First it was delayed by the pandemic. Then white supremacist vandalism on its boarded-up front windows forced another postponement in September. Finally, this week the Hmong Cultural Center is celebrating the opening of a 1,200-square-foot museum on W. University Avenue in St. Paul.
"I feel very grateful because it has taken a long time for us to make it this far," said executive director Txong Pao Lee.
The windows are still boarded up, but replacements are on their way — a gift from 3M — along with new security gates, thanks to $20,000 from the St. Paul Foundation.
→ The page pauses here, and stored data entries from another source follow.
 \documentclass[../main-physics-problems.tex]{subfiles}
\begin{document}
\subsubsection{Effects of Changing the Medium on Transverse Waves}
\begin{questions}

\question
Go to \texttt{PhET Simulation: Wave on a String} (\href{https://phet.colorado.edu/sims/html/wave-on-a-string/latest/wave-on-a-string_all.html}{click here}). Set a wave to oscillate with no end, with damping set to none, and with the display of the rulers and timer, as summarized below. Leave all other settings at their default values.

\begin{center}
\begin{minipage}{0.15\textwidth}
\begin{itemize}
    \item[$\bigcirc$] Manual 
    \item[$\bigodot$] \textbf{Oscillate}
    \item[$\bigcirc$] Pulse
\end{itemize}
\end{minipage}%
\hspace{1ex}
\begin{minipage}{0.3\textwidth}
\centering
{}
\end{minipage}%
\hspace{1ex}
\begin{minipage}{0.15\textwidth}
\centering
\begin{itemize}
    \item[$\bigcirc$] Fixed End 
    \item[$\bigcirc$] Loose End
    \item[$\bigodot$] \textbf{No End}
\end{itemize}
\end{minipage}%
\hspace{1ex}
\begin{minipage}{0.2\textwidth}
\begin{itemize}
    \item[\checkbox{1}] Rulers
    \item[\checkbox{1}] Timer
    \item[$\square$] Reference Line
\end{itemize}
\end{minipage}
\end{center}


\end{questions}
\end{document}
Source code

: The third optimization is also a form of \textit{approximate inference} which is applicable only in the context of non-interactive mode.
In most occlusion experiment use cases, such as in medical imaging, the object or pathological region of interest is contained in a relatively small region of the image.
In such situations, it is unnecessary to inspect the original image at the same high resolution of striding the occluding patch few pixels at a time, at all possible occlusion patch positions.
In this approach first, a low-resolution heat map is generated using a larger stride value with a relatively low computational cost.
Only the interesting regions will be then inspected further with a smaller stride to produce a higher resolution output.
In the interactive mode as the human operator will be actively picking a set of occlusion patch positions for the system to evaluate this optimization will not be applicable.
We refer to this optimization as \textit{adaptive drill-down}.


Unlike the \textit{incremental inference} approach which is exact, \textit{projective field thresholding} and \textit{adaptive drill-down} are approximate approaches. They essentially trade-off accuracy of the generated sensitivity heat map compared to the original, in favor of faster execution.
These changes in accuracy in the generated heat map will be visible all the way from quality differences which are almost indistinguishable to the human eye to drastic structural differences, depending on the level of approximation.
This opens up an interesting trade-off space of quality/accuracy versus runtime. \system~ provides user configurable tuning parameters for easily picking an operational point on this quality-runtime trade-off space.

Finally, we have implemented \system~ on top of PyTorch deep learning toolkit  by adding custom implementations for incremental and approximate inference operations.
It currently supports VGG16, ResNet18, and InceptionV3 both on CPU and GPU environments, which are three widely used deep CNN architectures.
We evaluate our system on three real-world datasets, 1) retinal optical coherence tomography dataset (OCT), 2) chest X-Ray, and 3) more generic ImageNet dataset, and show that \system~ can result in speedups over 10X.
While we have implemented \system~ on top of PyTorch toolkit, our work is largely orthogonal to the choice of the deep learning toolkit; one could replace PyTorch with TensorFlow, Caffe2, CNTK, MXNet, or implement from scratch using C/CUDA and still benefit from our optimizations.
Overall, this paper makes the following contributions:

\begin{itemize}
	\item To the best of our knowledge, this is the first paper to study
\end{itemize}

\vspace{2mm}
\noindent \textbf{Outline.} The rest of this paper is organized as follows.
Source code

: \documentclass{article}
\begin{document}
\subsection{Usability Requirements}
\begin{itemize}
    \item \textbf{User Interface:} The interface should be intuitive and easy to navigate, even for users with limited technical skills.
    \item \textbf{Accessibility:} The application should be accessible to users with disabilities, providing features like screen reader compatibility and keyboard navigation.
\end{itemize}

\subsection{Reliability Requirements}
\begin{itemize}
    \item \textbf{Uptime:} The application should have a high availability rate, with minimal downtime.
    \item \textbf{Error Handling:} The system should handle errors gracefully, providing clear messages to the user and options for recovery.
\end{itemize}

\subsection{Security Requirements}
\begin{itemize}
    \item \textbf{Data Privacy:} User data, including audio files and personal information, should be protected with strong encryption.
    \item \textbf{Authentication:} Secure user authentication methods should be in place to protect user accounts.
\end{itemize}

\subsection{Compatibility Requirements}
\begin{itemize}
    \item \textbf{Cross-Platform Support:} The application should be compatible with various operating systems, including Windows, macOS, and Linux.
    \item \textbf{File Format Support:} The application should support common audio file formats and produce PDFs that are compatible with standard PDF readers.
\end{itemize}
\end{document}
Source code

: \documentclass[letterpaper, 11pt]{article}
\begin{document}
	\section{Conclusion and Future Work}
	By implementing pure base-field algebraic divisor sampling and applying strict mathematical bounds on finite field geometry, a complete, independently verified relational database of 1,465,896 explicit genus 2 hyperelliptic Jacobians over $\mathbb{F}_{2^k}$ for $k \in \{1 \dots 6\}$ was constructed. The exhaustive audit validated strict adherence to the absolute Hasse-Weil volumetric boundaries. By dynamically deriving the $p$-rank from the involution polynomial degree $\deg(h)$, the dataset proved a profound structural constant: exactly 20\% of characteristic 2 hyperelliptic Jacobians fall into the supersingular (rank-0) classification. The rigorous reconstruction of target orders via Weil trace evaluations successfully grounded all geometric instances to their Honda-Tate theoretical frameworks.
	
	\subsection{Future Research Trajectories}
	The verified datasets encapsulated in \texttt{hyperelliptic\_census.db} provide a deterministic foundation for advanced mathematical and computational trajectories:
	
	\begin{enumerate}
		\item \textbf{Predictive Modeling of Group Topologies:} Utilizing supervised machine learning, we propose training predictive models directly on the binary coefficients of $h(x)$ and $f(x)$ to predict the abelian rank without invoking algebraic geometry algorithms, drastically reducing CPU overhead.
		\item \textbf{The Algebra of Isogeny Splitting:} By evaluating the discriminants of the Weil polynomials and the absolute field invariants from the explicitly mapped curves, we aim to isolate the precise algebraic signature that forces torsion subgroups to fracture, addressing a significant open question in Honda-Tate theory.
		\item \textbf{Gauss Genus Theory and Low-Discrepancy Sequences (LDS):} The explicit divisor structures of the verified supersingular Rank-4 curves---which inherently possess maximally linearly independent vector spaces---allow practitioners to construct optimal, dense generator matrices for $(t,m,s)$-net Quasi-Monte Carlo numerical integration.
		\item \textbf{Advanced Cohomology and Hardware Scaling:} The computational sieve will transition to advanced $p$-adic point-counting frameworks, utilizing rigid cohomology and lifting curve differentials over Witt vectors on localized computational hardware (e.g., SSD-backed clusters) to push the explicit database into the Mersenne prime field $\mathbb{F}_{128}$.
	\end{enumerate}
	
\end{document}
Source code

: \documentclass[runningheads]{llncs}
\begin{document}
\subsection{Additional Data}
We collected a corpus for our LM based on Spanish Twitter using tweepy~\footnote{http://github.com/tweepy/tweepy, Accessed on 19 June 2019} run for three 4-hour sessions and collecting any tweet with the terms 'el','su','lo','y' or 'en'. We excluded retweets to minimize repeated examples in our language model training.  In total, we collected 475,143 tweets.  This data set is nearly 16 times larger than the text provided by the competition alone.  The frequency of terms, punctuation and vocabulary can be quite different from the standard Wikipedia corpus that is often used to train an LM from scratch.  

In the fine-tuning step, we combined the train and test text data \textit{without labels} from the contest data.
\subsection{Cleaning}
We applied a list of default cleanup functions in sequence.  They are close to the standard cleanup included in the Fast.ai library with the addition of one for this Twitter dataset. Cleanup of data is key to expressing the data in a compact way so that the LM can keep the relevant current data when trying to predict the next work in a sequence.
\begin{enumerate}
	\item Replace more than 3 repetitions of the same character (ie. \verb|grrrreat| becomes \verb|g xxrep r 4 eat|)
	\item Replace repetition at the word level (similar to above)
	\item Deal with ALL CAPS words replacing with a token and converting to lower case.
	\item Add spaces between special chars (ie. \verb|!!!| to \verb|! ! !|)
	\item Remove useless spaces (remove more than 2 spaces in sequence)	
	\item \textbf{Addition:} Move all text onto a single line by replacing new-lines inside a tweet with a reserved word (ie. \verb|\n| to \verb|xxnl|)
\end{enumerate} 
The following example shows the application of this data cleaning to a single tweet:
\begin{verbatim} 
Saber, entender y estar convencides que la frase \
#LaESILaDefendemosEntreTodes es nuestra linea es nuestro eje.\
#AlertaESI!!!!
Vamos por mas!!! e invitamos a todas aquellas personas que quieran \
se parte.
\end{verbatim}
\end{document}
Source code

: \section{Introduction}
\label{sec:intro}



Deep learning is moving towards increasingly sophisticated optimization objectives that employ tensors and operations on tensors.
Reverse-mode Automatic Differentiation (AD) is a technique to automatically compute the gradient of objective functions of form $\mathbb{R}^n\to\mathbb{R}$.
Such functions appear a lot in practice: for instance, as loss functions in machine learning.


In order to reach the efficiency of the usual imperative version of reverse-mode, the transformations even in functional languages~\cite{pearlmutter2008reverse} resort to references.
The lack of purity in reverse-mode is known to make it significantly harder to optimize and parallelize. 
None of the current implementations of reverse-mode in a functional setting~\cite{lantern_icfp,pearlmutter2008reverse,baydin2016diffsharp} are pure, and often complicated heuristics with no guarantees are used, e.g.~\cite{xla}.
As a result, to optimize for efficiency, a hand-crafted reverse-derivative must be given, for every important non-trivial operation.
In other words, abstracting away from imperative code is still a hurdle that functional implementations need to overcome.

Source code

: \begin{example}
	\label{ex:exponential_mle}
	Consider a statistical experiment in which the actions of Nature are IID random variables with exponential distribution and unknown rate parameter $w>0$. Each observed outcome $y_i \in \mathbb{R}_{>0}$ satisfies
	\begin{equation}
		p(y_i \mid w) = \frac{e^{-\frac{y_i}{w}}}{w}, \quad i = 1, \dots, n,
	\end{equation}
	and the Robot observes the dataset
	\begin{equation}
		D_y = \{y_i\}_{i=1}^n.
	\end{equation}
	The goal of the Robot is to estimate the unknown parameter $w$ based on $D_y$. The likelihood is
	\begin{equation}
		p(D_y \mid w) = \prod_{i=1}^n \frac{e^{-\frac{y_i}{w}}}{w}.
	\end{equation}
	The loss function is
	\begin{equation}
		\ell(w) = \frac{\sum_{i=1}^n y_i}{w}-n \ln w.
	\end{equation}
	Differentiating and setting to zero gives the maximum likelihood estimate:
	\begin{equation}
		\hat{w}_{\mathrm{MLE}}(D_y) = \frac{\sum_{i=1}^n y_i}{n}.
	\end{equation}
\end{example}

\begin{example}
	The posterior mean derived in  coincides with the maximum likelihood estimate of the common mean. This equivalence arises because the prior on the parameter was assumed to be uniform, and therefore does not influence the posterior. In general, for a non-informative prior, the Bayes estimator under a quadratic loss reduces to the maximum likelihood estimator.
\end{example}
The museum quietly opened in early November for a soft launch after the sign damaged in the vandalism was replaced, but on Thursday, the new storefront space will officially welcome visitors to see exhibitions about Hmong culture, history, arts and identity, and to check out the small theater with a large flat-screen for showing documentaries. Due to COVID restrictions, the museum can accommodate only 15 people at a time.
The exhibition "Hmong Minnesota: Yesterday and Today" tells the story of the diasporic community. A 21-panel exhibit created by Museology includes new panels about Hmong food, Hmong New Year and Hmong sports and games, along with ones about the "Secret War," when the U.S. government recruited Hmong men to fight Laotian and Vietnamese Communists during the Vietnam War.
The Hmong began arriving in Minnesota in 1975 after the destruction of their homelands in Laos. Minnesota and Wisconsin have the largest concentration of Hmong in the United States. Currently the statewide community is at more than 66,000 people.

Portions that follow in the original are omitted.